従来の定年まで1つの会社に勤め続ける形態であれば「自分が勤めている間は会社が存続できるように業績を良くしよう、しっかり働いて会社に貢献しよう」という意識が生まれます。しかし、45歳が定年になってしまうと「どうせいずれ他の会社に勤めるのだから、この会社が存続できなくなっても構わない。そうなれば転職する時期を45歳から多少早めるだけだ。」という意識が醸成に繋がりかねません。結果として、会社に対する社員の忠誠心が減り、労働意欲の低下を招いてしまうでしょう。社員のモチベーションが下がった状態が続けば経営不振に繋がるかもしれません。

そのため、もしこの制度を実現させるなら、社員の会社に対する忠誠心と労働意欲を維持しながら、勉強を促し主体性を身に付けさせる環境を作ることが求められるでしょう。

サントリーホールディングス 新浪社長の発言

45年定年制はサントリーホールディングスの新浪社長が唱える新たなビジネスモデルです。この定年は法律上の定年ではなく、人生100年時代に向けたキャリアの転換点としての定年を指します。自らのキャリアを振り返るタイミングに45歳を挙げ、定年を45歳にすることで自分の今後の人生を考えさせて20代から30代の人たちの勉強を促すことができるという意図で語りました。

世間では誤解されている

日本では高年齢者雇用安定法で60歳未満の定年を禁止しているため、そもそも45歳で定年にするのは違法にあたります。そして、この45という数字はあくまでキャリアの転換点として定める数字であって、45年定年制は45歳で退職させることではありません。しかし「定年」という単語はインパクトが大きいため、「45年定年制」というキーワードを初めて聞いた多くの人がリストラを連想してしまい、誤解が生じたのです。その結果この発言は中高年のリストラを助長するものだと捉えられて大きく批判されました。新浪社長自身も「定年という言葉はまずかった」と発言の翌日に釈明しています。

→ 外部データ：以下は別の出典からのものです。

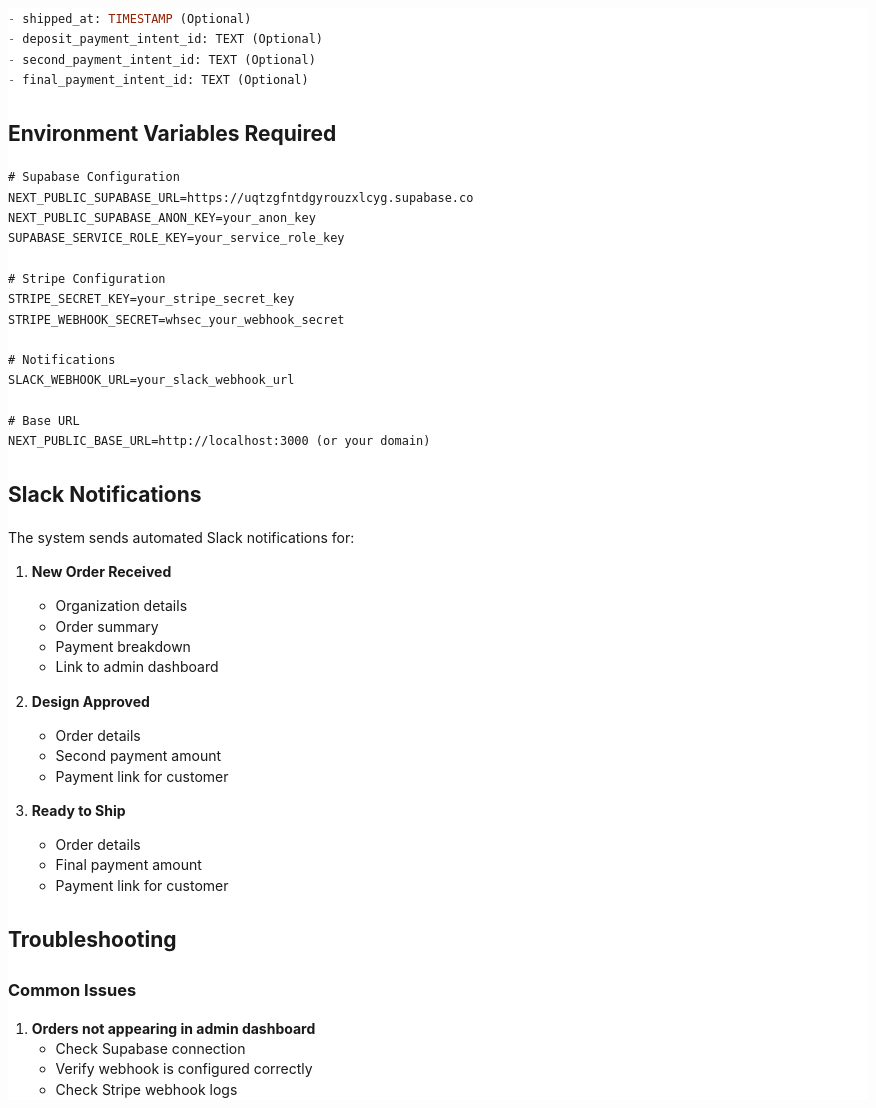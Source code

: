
 ```sql
- shipped_at: TIMESTAMP (Optional)
- deposit_payment_intent_id: TEXT (Optional)
- second_payment_intent_id: TEXT (Optional)
- final_payment_intent_id: TEXT (Optional)
```

## Environment Variables Required

```env
# Supabase Configuration
NEXT_PUBLIC_SUPABASE_URL=https://uqtzgfntdgyrouzxlcyg.supabase.co
NEXT_PUBLIC_SUPABASE_ANON_KEY=your_anon_key
SUPABASE_SERVICE_ROLE_KEY=your_service_role_key

# Stripe Configuration
STRIPE_SECRET_KEY=your_stripe_secret_key
STRIPE_WEBHOOK_SECRET=whsec_your_webhook_secret

# Notifications
SLACK_WEBHOOK_URL=your_slack_webhook_url

# Base URL
NEXT_PUBLIC_BASE_URL=http://localhost:3000 (or your domain)
```

## Slack Notifications

The system sends automated Slack notifications for:

1. **New Order Received**
   - Organization details
   - Order summary
   - Payment breakdown
   - Link to admin dashboard

2. **Design Approved**
   - Order details
   - Second payment amount
   - Payment link for customer

3. **Ready to Ship**
   - Order details
   - Final payment amount
   - Payment link for customer

## Troubleshooting

### Common Issues

1. **Orders not appearing in admin dashboard**
   - Check Supabase connection
   - Verify webhook is configured correctly
   - Check Stripe webhook logs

また「50代では少々遅くなってしまう」「役職がつきやすく、社会経験をある程度積んだ45歳ごろが適している」との考えから45歳を節目にしたようですが、具体的な年齢を挙げているため、既に45歳以上の方の中には年齢による差別に感じて不快に思う方もいたようです。

参考:高年齢者雇用安定法改正の概要|厚生労働省

人事労務の法律から見たときの45年定年制

新浪社長の提言した45年定年制度とは裏腹に、日本政府は定年を引き上げる政策をとり続けています。また定年を迎えても、そのまま働き続けることを希望する人がいた場合は、雇用を継続する義務があるのです。そのため現時点では45年定年制を実現させるのは法律的に見ても困難であるといえます。

45年定年制は制度として不可能

現在、高年齢者雇用安定法により、定年を定める場合は60歳以上としなければならないことや、定年を65歳未満に定めている場合は定年を65歳に引き上げるか、定年制を廃止するか、65歳までの継続雇用制度を導入して希望者全員を再雇用しなければならないことが定められています。そのため法律から見ても45年定年制の実現は不可能です。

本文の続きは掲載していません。